Shaolin playerVictor Wembanyama a passé plusieurs jours dans un monastère chinois l’été dernier, ce qui lui a permis de travailler physiquement, mais aussi spirituellement
Quentin Ballue

Q.B.

«Si tu veux devenir un grand joueur, tu dois faire des choses que les autres ne peuvent pas faire. » Voilà ce que Maître Yan’an a dit à Victor Wembanyama lors de sa venue au temple Shaolin de la province de Hainan (Chine) l’été dernier. Le moine a raconté les coulisses du fameux stage effectué par la star des San Antonio Spurs à ESPN.

Wemby dormait dans trois lits simples, collés les uns aux autres, et se réveillait à 4h30 chaque matin. Il courait dans les forêts autour du monastère et effectuait des exercices physiques (comme des sauts et des sprints) afin de développer son équilibre et son endurance.

Il s’est aussi adonné à la randonnée, de nuit, en montagne. « Il n’y avait aucune lumière nulle part. On ne voit rien. La seule façon d’avancer est d’avancer pas à pas. Écoutez votre respiration et écoutez votre cœur. Ressentez chaque pas avec votre pied. Utilisez votre conscience », explique Maître Yan’an.

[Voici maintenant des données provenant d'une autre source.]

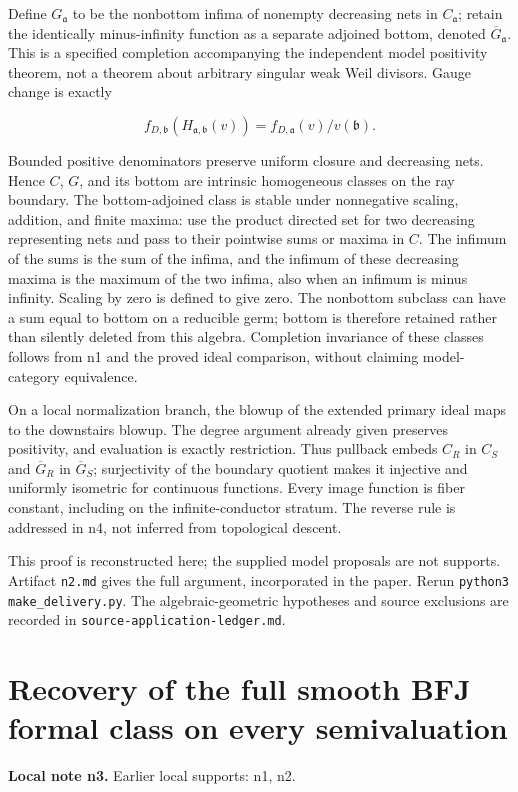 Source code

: \documentclass[11pt]{article}
\begin{document}
Define $G_{\mathfrak a}$ to be the nonbottom infima of nonempty decreasing nets in $C_{\mathfrak a}$; retain the identically minus-infinity function as a separate adjoined bottom, denoted $\overline G_{\mathfrak a}$. This is a specified completion accompanying the independent model positivity theorem, not a theorem about arbitrary singular weak Weil divisors. Gauge change is exactly

\[
f_{D,\mathfrak b}(H_{\mathfrak a,\mathfrak b}(v))=f_{D,\mathfrak a}(v)/v(\mathfrak b).
\]

Bounded positive denominators preserve uniform closure and decreasing nets. Hence $C$, $G$, and its bottom are intrinsic homogeneous classes on the ray boundary. The bottom-adjoined class is stable under nonnegative scaling, addition, and finite maxima: use the product directed set for two decreasing representing nets and pass to their pointwise sums or maxima in $C$. The infimum of the sums is the sum of the infima, and the infimum of these decreasing maxima is the maximum of the two infima, also when an infimum is minus infinity. Scaling by zero is defined to give zero. The nonbottom subclass can have a sum equal to bottom on a reducible germ; bottom is therefore retained rather than silently deleted from this algebra. Completion invariance of these classes follows from n1 and the proved ideal comparison, without claiming model-category equivalence.

On a local normalization branch, the blowup of the extended primary ideal maps to the downstairs blowup. The degree argument already given preserves positivity, and evaluation is exactly restriction. Thus pullback embeds $C_R$ in $C_S$ and $\overline G_R$ in $\overline G_S$; surjectivity of the boundary quotient makes it injective and uniformly isometric for continuous functions. Every image function is fiber constant, including on the infinite-conductor stratum. The reverse rule is addressed in n4, not inferred from topological descent.

This proof is reconstructed here; the supplied model proposals are not supports. Artifact \texttt{n2.\allowbreak{}md} gives the full argument, incorporated in the paper. Rerun \texttt{python3 make\_\allowbreak{}delivery.\allowbreak{}py}. The algebraic-geometric hypotheses and source exclusions are recorded in \texttt{source-\allowbreak{}application-\allowbreak{}ledger.\allowbreak{}md}.

\section{Recovery of the full smooth BFJ formal class on every semivaluation}
\label{sec:n3}
\noindent\textbf{Local note n3.} Earlier local supports: n1, n2.
\end{document}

Un moment de calme et de concentration, même si le basketteur « s’est cogné la tête contre certains arbres qui bordaient le sentier ».

Quatre heures et demie à dribbler

Le moine a lancé un autre défi au vice-champion olympique : dribbler sur tout un chemin de montagne, en traversant des ponts suspendus, des forêts et en passant à flanc de falaise. La star de la NBA l’a fait en quatre heures et demie, là où une personne lambda met généralement sept à huit heures.

« Le talent ne suffit pas. Il faut aussi travailler dur. Victor possède les deux. Il travaille dur et il a du talent », souligne Maître Yan’an. Les journées de Wembanyama étaient aussi rythmées par les méditations, au milieu des autres moines. Le géant restait parfois assis pendant 90 minutes, dans le silence.

« Je savais qu’il en était capable. Car lorsqu’il s’entraîne, il essaie toujours encore et encore jusqu’à ce qu’il soit le meilleur », insiste son mentor. Voilà peut-être la raison pour laquelle Wemby a réussi à garder son calme face au bouledogue Isaiah Hartenstein.